Dad's world: Passing with flying colours

MY CHILDREN’S school exam results finally arrived this week. I was warned not to open them under penalty of death, so when the first of them finally arrived, I instinctively stepped back.

My middle daughter ripped her envelope open.

“Well?” says I, full of trepidation. “How did you do?”

“I’m kind of disappointed,” she said. “I only got 85 out of 100.”

“What do you mean ‘disappointed’?” I said. “Sure, they are great results.”

“But my friend Darragh just texted to day he got 100,” she said.

“Never mind Darragh!” I said. “You did brilliantly.”

We celebrated that night with ice-cream, but all the while I was secretly thinking, how come my daughter wasn’t No. 1? Sometimes, looking into your children’s eyes is like looking into a mirror.

The next day, my eldest daughter ran upstairs, waving her school report. “My results are here,” she screamed as she shoved her report into my hands. She was almost dancing with excitement.

There were so many ‘As’ that I was dazzled, and one ‘B’.

“Amazing!” I said. “Brilliant! Well done! How did all your friends do?” I asked, eyeing her ‘B’ to see what her overall mark was — 85. Okay, I thought.

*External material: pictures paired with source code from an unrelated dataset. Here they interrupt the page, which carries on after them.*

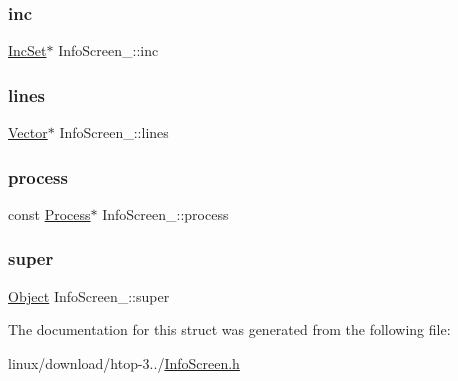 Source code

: \mbox{\label{structInfoScreen___a20a3a5afb469b3c3f37bedca88845b39}} 
\subsubsection{\texorpdfstring{inc}{inc}}
{\footnotesize\ttfamily \hyperlink{IncSet_8h_a5a093913f0cffb0939e9000ae05e6604}{Inc\+Set}$\ast$ Info\+Screen\+\_\+\+::inc}

\mbox{\label{structInfoScreen___acba1bc153c2fe9cc721f9850887a4eae}} 
\subsubsection{\texorpdfstring{lines}{lines}}
{\footnotesize\ttfamily \hyperlink{Vector_8h_a8297b82ce917cd21838596b7e3a7faa8}{Vector}$\ast$ Info\+Screen\+\_\+\+::lines}

\mbox{\label{structInfoScreen___a7520e11621ed0404ad6cc18d74381117}} 
\subsubsection{\texorpdfstring{process}{process}}
{\footnotesize\ttfamily const \hyperlink{Process_8h_a20673e8fa40981a168bf0e196c4cef3b}{Process}$\ast$ Info\+Screen\+\_\+\+::process}

\mbox{\label{structInfoScreen___a82e56554b0dd9bca2664e9facc374c5c}} 
\subsubsection{\texorpdfstring{super}{super}}
{\footnotesize\ttfamily \hyperlink{Object_8h_a32b67ad7134cd31b5ec5ed9c6a2d3978}{Object} Info\+Screen\+\_\+\+::super}



The documentation for this struct was generated from the following file\+:\begin{DoxyCompactItemize}
\item 
linux/download/htop-\/3../\hyperlink{InfoScreen_8h}{Info\+Screen.\+h}\end{DoxyCompactItemize}
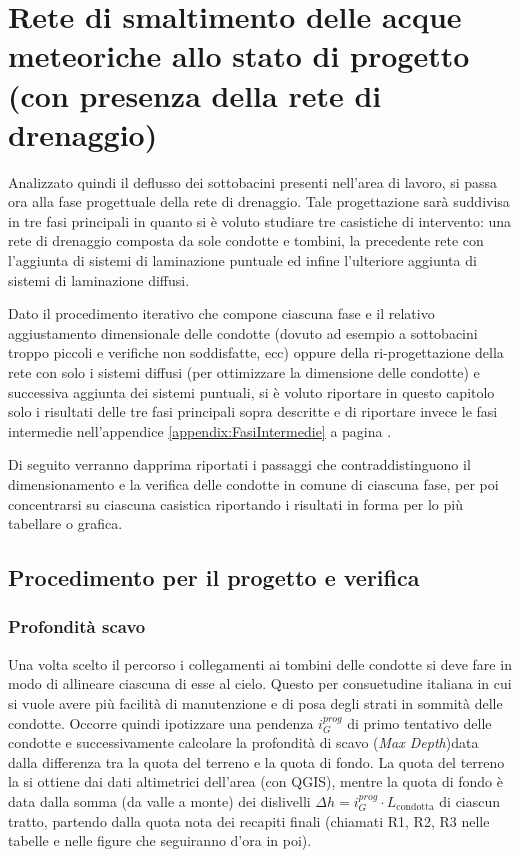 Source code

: \chapter{Rete di smaltimento delle acque meteoriche allo stato di progetto (con presenza
della rete di drenaggio)}
Analizzato quindi il deflusso dei sottobacini presenti nell'area di lavoro, si passa ora alla fase progettuale della rete di drenaggio. 
Tale progettazione sarà suddivisa in tre fasi principali in quanto si è voluto studiare tre casistiche di intervento: una rete di drenaggio composta da sole condotte e tombini, la precedente rete con l'aggiunta di sistemi di laminazione puntuale ed infine l'ulteriore aggiunta di sistemi di laminazione diffusi.

Dato il procedimento iterativo che compone ciascuna fase e il relativo aggiustamento dimensionale delle condotte (dovuto ad esempio  a sottobacini troppo piccoli e verifiche non soddisfatte, ecc) oppure della ri-progettazione della rete con solo i sistemi diffusi (per ottimizzare la dimensione delle condotte) e successiva aggiunta dei sistemi puntuali, si è voluto riportare in questo capitolo solo i risultati delle tre fasi principali sopra descritte e di  riportare invece le fasi intermedie nell'appendice \ref{appendix:FasiIntermedie} a pagina \pageref{appendix:FasiIntermedie}. 

Di seguito verranno dapprima riportati i passaggi che contraddistinguono il dimensionamento e la verifica delle condotte in comune di ciascuna fase, per poi concentrarsi su ciascuna casistica riportando i risultati in forma per lo più tabellare o grafica.

\section{Procedimento per il progetto e verifica}
\subsection{Profondità scavo}
Una volta scelto il percorso i collegamenti ai tombini delle condotte si deve fare in modo di allineare ciascuna di esse al cielo. 
Questo per consuetudine italiana in cui si vuole avere più facilità di manutenzione e di posa degli strati in sommità delle condotte. 
Occorre quindi ipotizzare una pendenza  $i_G^{prog}$  di primo tentativo delle condotte e successivamente calcolare la profondità di scavo (\emph{Max Depth})data dalla differenza tra la quota del terreno e la quota di fondo.
La quota del terreno la si ottiene dai dati altimetrici dell'area (con QGIS), mentre la quota di fondo è data dalla somma (da valle a monte) dei dislivelli $\Delta h = i_G^{prog} \cdot L_{\text{condotta}}$ di ciascun tratto, partendo dalla quota nota dei recapiti finali (chiamati R1, R2, R3 nelle tabelle e nelle figure che seguiranno d'ora in poi).

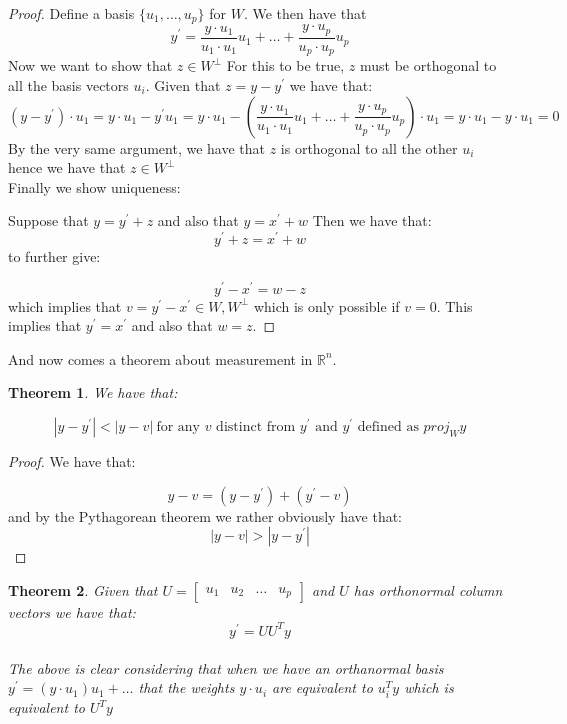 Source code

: \documentclass[titlepage]{article}
\newtheorem{thm}{Theorem}[subsection]
\numberwithin{equation}{subsection}
\newcommand{\Rn}{\mathbb{R}^n}
\begin{document}
\begin{proof}
Define a basis $\{u_{1}, \ldots, u_{p}\}$ for $W$. We then have that $$ y^{'} = \frac{y\cdot u_{1}}{u_{1}\cdot u_{1}}u_{1}+ \ldots + \frac{y \cdot u_{p}}{u_{p} \cdot u_{p}}u_{p}$$ Now we want to show that $z \in W^{\perp}$ For this to be true, $z$ must be orthogonal to all the basis vectors $u_{i}$. Given that $z = y - y^{'}$ we have that:
$$ (y-y^{'})\cdot u_{1} = y\cdot u_{1} - y^{'}u_{1} = y\cdot u_{1} - ( \frac{y\cdot u_{1}}{u_{1}\cdot u_{1}}u_{1}+ \ldots + \frac{y \cdot u_{p}}{u_{p} \cdot u_{p}}u_{p}) \cdot u_{1} = y\cdot u_{1} - y \cdot u_{1} = 0$$ By the very same argument, we have that $z$ is orthogonal to all the other $u_{i}$ hence we have that $z \in W^{\perp}$ 
\\

Finally we show uniqueness:

Suppose that $y = y^{'} + z$ and also that $y = x^{'} + w$ Then we have that:
$$ y^{'} + z = x^{'} + w $$ to further give: 

$$ y^{'} - x^{'} = w - z$$ which implies that $v = y^{'} - x^{'} \in W,W^{\perp}$ which is only possible if $v = 0$. This implies that $y^{'} = x^{'}$ and also that $w = z$. 
\end{proof}

And now comes a theorem about measurement in $\Rn$.

\begin{thm}
We have that:

$$|y-y^{'}| < |y - v| \ \text{for any $v$ distinct from $y^{'}$ and $y^{'}$ defined as $proj_{W}y$}$$
\end{thm}

\begin{proof}
We have that:

$$y-v = (y - y^{'})+(y^{'} - v)$$ and by the Pythagorean theorem we rather obviously have that:
$$ |y-v| > |y - y^{'}|$$
\end{proof}

\begin{thm}
Given that $U = \begin{bmatrix}
    u_{1} & u_{2} & \ldots & u_{p}
\end{bmatrix}$ and $U$ has orthonormal column vectors we have that:
$$y^{'} = UU^{T}y$$
\\

The above is clear considering that when we have an orthanormal basis $y^{'} = (y \cdot u_{1})u_{1} + \ldots$ that the weights $y \cdot u_{i}$ are equivalent to $u_{i}^{T}y$ which is equivalent to $U^{T}y$
\end{thm}
\end{document}
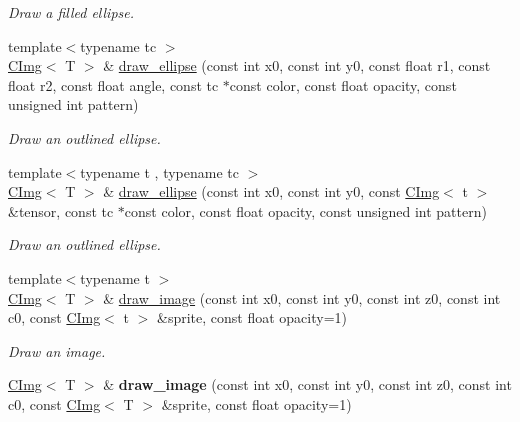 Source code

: \begin{DoxyCompactItemize}
\begin{DoxyCompactList}\small\item\em Draw a filled ellipse. \item\end{DoxyCompactList}\item 
{\footnotesize template$<$typename tc $>$ }\\\hyperlink{structcimg__library_1_1CImg}{CImg}$<$ T $>$ \& \hyperlink{structcimg__library_1_1CImg_a00fc522d74acc955e1867540cc369434}{draw\_\-ellipse} (const int x0, const int y0, const float r1, const float r2, const float angle, const tc $\ast$const color, const float opacity, const unsigned int pattern)
\begin{DoxyCompactList}\small\item\em Draw an outlined ellipse. \item\end{DoxyCompactList}\item 
{\footnotesize template$<$typename t , typename tc $>$ }\\\hyperlink{structcimg__library_1_1CImg}{CImg}$<$ T $>$ \& \hyperlink{structcimg__library_1_1CImg_aeae8fb88a9ad0af8f0d8090e7c55ff2e}{draw\_\-ellipse} (const int x0, const int y0, const \hyperlink{structcimg__library_1_1CImg}{CImg}$<$ t $>$ \&tensor, const tc $\ast$const color, const float opacity, const unsigned int pattern)
\begin{DoxyCompactList}\small\item\em Draw an outlined ellipse. \item\end{DoxyCompactList}\item 
{\footnotesize template$<$typename t $>$ }\\\hyperlink{structcimg__library_1_1CImg}{CImg}$<$ T $>$ \& \hyperlink{structcimg__library_1_1CImg_af0dd041cd23a378daafcb5013c9a5267}{draw\_\-image} (const int x0, const int y0, const int z0, const int c0, const \hyperlink{structcimg__library_1_1CImg}{CImg}$<$ t $>$ \&sprite, const float opacity=1)
\begin{DoxyCompactList}\small\item\em Draw an image. \item\end{DoxyCompactList}\item 
\hypertarget{structcimg__library_1_1CImg_a650c5cdb123f3e04ae6b0a05de95252f}{
\hyperlink{structcimg__library_1_1CImg}{CImg}$<$ T $>$ \& {\bfseries draw\_\-image} (const int x0, const int y0, const int z0, const int c0, const \hyperlink{structcimg__library_1_1CImg}{CImg}$<$ T $>$ \&sprite, const float opacity=1)}
\label{structcimg__library_1_1CImg_a650c5cdb123f3e04ae6b0a05de95252f}


\end{DoxyCompactItemize}
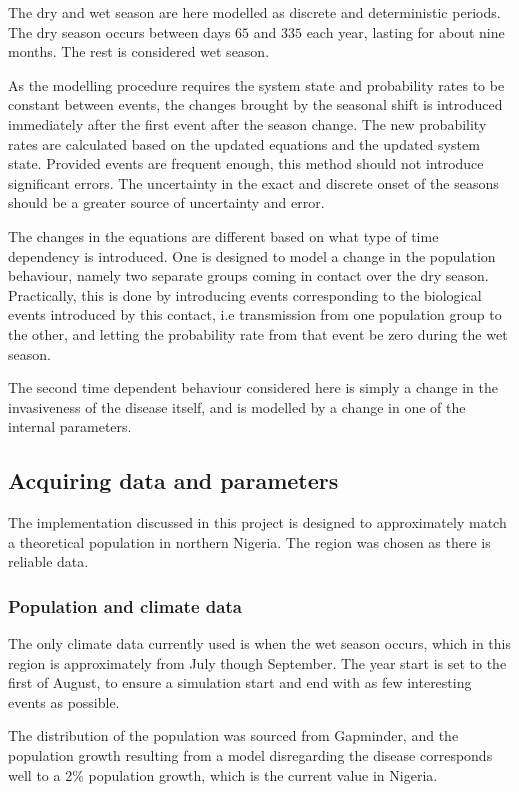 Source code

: \documentclass[10pt,a4paper]{article}
\begin{document}
The dry and wet season are here modelled as discrete and deterministic periods. The dry season occurs between days $65$ and $335$ each year, lasting for about nine months. The rest is considered wet season.

As the modelling procedure requires the system state and probability rates to be constant between events, the changes brought by the seasonal shift is introduced immediately after the first event after the season change. The new probability rates are calculated based on the updated equations and the updated system state. Provided events are frequent enough, this method should not introduce significant errors. The uncertainty in the exact and discrete onset of the seasons should be a greater source of uncertainty and error.

The changes in the equations are different based on what type of time dependency is introduced. One is designed to model a change in the population behaviour, namely two separate groups coming in contact over the dry season. Practically, this is done by introducing events corresponding to the biological events introduced by this contact, i.e transmission from one population group to the other, and letting the probability rate from that event be zero during the wet season.

The second time dependent behaviour considered here is simply a change in the invasiveness of the disease itself, and is modelled by a change in one of the internal parameters.

\subsection{Acquiring data and parameters}

The implementation discussed in this project is designed to approximately match a theoretical population in northern Nigeria. The region was chosen as there is reliable data.

\subsubsection{Population and climate data}

The only climate data currently used is when the wet season occurs, which in this region is approximately from July though September. The year start is set to the first of August, to ensure a simulation start and end with as few interesting events as possible.

The distribution of the population was sourced from Gapminder, and the population growth resulting from a model disregarding the disease corresponds well to a 2\% population growth, which is the current value in Nigeria.
\end{document}
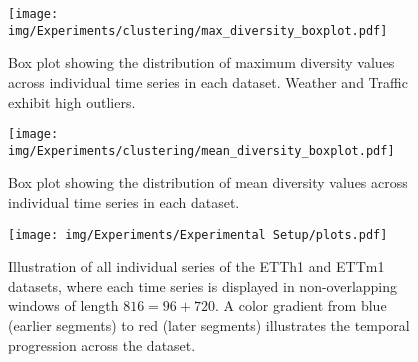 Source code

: \documentclass[a4paper,oneside,bibliography=totoc]{scrbook}
\begin{document}
\begin{figure}[h]
     \centering
        \texttt{[image: img/Experiments/clustering/max\_diversity\_boxplot.pdf]}
        \caption{Box plot showing the distribution of maximum diversity values across individual time series in each dataset. Weather and Traffic exhibit high outliers.}
        \label{fig:clustering-max_diversity}
\end{figure}

\begin{figure}
     \centering
        \texttt{[image: img/Experiments/clustering/mean\_diversity\_boxplot.pdf]}
        \caption{Box plot showing the distribution of mean diversity values across individual time series in each dataset.}
        \label{fig:clustering-mean_diversity}
\end{figure}


\begin{figure}[h]
    \centering
    \texttt{[image: img/Experiments/Experimental Setup/plots.pdf]}
    \caption{Illustration of all individual series of the ETTh1 and ETTm1 datasets, where each time series is displayed in non-overlapping windows of length $816=96+720$. A color gradient from blue (earlier segments) to red (later segments) illustrates the temporal progression across the dataset.}
    \label{fig:full_data}
\end{figure}
\end{document}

Had I got 85 out of 100 in anything, let alone got ‘As’, when I was her age, there would have been two moons in the sky.

“Daddyyyy!” she pleaded, stopping me in my tracks. “It doesn’t matter how my friends did.”

“Sorry!” I said.

“I was one of the top five students in the year,” she added.

I calmed a little.

We celebrated that evening with melon for starters, oven chips for mains, and for dessert, strawberries dipped in chocolate, all of which my eldest daughter prepared herself, such was her delight.

But it wasn’t until yesterday that I learned my lesson. My teacher? My youngest daughter.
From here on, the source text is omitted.